A version of this opinion-editorial was submitted to the Patriot News editorial editor, John Micek. He usually prints my opinion pieces, but it also takes a lot of hemming and hawing. UPDATE: The Patriot News did run this op-ed on 11/2/16. Thank you, John Micek.

Property Taxes Must End

In graduate school, our economics professors gave us hypothetical tax and income scenarios to solve. Our homework was to critique various tax and revenue structures, and find the optimum public fund distributions, based on subjective values. These learning exercises were designed to give us the ability to present decision makers with a range of policy options best suited to a particular culture or economic perspective. A lot of my peers there were international students headed home to basically run their countries.

My take on property tax is that it spreads the burden around to those least likely to directly benefit from it, those least likely to see an indirect benefit from it, and those least likely to afford it. It penalizes working people the most. Politically it is treated like an off-the-books cash cow, pushing an increasingly unmanageable burden on our most vulnerable citizens. School property taxes are the worst and most unfair form of tax possible. A thousand years ago in Europe they were considered fair, because the taxing authorities no longer had to search and pillage individual farms while looking for “extra” grain and meat hidden among the farmer’s possessions. Land taxes were then tied to the particular land’s productive capabilities. Thin soils on rocky terrain in cold climates with short growing seasons were “penny lands,” because they annually produced only pennies worth of food and fiber beyond basic subsistence levels. “Ouncelands” farms on rich soils in warmer climates produced enough “extra” food to be annually valued in ounces of silver. And so on.

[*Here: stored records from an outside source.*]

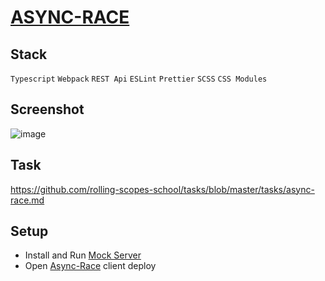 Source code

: # [ASYNC-RACE](https://shaqi-dev.github.io/async-race/)

## Stack
`Typescript` `Webpack` `REST Api` `ESLint` `Prettier` `SCSS` `CSS Modules`

## Screenshot
![image](https://user-images.githubusercontent.com/71282670/186262126-21344685-0f7a-426f-bc75-21cc9e6d485a.png)

## Task
https://github.com/rolling-scopes-school/tasks/blob/master/tasks/async-race.md

## Setup

- Install and Run [Mock Server](https://github.com/mikhama/async-race-api)
- Open [Async-Race](https://shaqi-dev.github.io/async-race/) client deploy
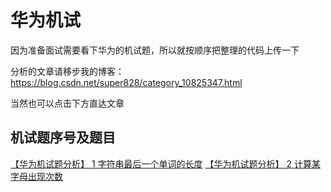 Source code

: # 华为机试

因为准备面试需要看下华为的机试题，所以就按顺序把整理的代码上传一下

分析的文章请移步我的博客：https://blog.csdn.net/super828/category_10825347.html

当然也可以点击下方直达文章

## 机试题序号及题目
[【华为机试题分析】 1 字符串最后一个单词的长度](https://allen5g.blog.csdn.net/article/details/113914403)
[【华为机试题分析】 2 计算某字母出现次数](https://allen5g.blog.csdn.net/article/details/113962135)
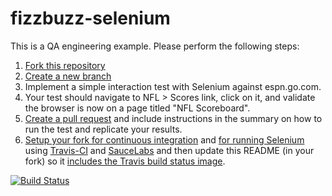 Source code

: fizzbuzz-selenium
=================

This is a QA engineering example. Please perform the following steps:

1. [Fork this repository](https://help.github.com/articles/fork-a-repo)
1. [Create a new branch](https://github.com/blog/1377-create-and-delete-branches)
1. Implement a simple interaction test with Selenium against espn.go.com.
  1. Your test should navigate to NFL > Scores link, click on it, and validate the browser is now on a page titled "NFL Scoreboard".
1. [Create a pull request](https://help.github.com/articles/creating-a-pull-request) and include instructions in the summary on how to run the test and replicate your results.
1. [Setup your fork for continuous integration](http://docs.travis-ci.com/user/languages/java/) and [for running Selenium](http://docs.travis-ci.com/user/gui-and-headless-browsers/) using [Travis-CI](https://travis-ci.org/) and [SauceLabs](http://saucelabs.com) and then update this README (in your fork) so it [includes the Travis build status image](http://docs.travis-ci.com/user/status-images/).

[![Build Status](https://travis-ci.org/rduvalwa5/fizzbuzz-selenium.svg?branch=master)](https://travis-ci.org/rduvalwa5/fizzbuzz-selenium)

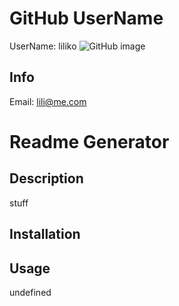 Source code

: 
# GitHub UserName
UserName: liliko
![GitHub image](https://avatars2.githubusercontent.com/u/9150269?v=4)
## Info
Email: [lili@me.com](mailto:lili@me.com)
# Readme Generator
## Description
stuff
## Installation

## Usage
undefined
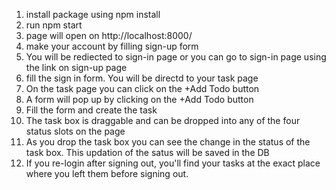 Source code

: 1. install package using npm install
2. run npm start
3. page will open on http://localhost:8000/
4. make your account by filling sign-up form
5. You will be rediected to sign-in page or you can go to sign-in page using the link on sign-up page
6. fill the sign in form. You will be directd to your task page
7. On the task page you can click on the +Add Todo button 
8. A form will pop up by clicking on the +Add Todo button
9. Fill the form and create the task
10. The task box is draggable and can be dropped into any of the four status slots on the page
11. As you drop the task box you can see the change in the status of the task box. This updation of the satus will be saved in the DB
12. If you re-login after signing out, you'll find your tasks at the exact place where you left them before signing out. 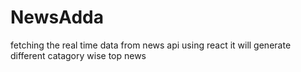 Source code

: # NewsAdda
fetching the real time data from news api using react it will generate different catagory wise top news
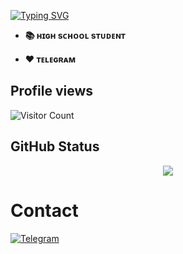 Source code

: 

[![Typing SVG](https://readme-typing-svg.herokuapp.com/?lines=Welcome+to+My+GitHub+Profile)](https://git.io/typing-svg)

- **📚 ʜɪɢʜ sᴄʜᴏᴏʟ sᴛᴜᴅᴇɴᴛ**

- **❤️ ᴛᴇʟᴇɢʀᴀᴍ**

## Profile views

![Visitor Count](https://profile-counter.glitch.me/{Nihaal-TG}/count.svg)

## GitHub Status

<p align="center">

<img src="https://github-readme-stats.vercel.app/api?username=Nihaal-TG&theme=highcontrast" align="center">

</p>

# Contact

<p align="center">

<a href="https://t.me/NL_BOTxCHAT"><img alt="Telegram" src="https://img.shields.io/badge/Telegram-2CA5E0?style=for-the-badge&logo=telegram&logoColor=white"/></a>

</p>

Today even this basic leveling philosophy is long gone from our property tax arrangements, as is the agricultural world that started property taxes altogether. Now it’s a free for all, with school property taxes disconnected from serving students, and directed to gold plating the various administrative and pension arrangements concocted by politically powerful unions, or building unneeded, expensive monuments to the failed educational profession in the form of elementary and high school “campuses” on productive farmland. Thus, the poorest cities with the lowest real estate values have the highest school taxes. This is bad policy, bad government, bad taxation, and it must end. We citizens deserve much better from our government.

Here in Pennsylvania’s 15th senate district, one candidate (the incumbent) has voted several times against repealing, changing, eliminating, or even reforming school property taxes. Then again, he has received tens of thousands of dollars from government school unions.

The other candidate has pledged to support Act 76, the property tax elimination bill that would keep Grandma from getting ejected from her home of fifty years because she can’t pay $23.76 in back taxes to a school district that only knows how to spend, spend, spend, and to which she has not sent a kid since 1963.

If you live here in the 15th senate district, next week you should vote for the candidate who says he supports Act 76. That person is John DiSanto.

Josh First is a businessman living in Harrisburg City.

A Severance Tax, now?

Talk about an addiction to spending other people’s money.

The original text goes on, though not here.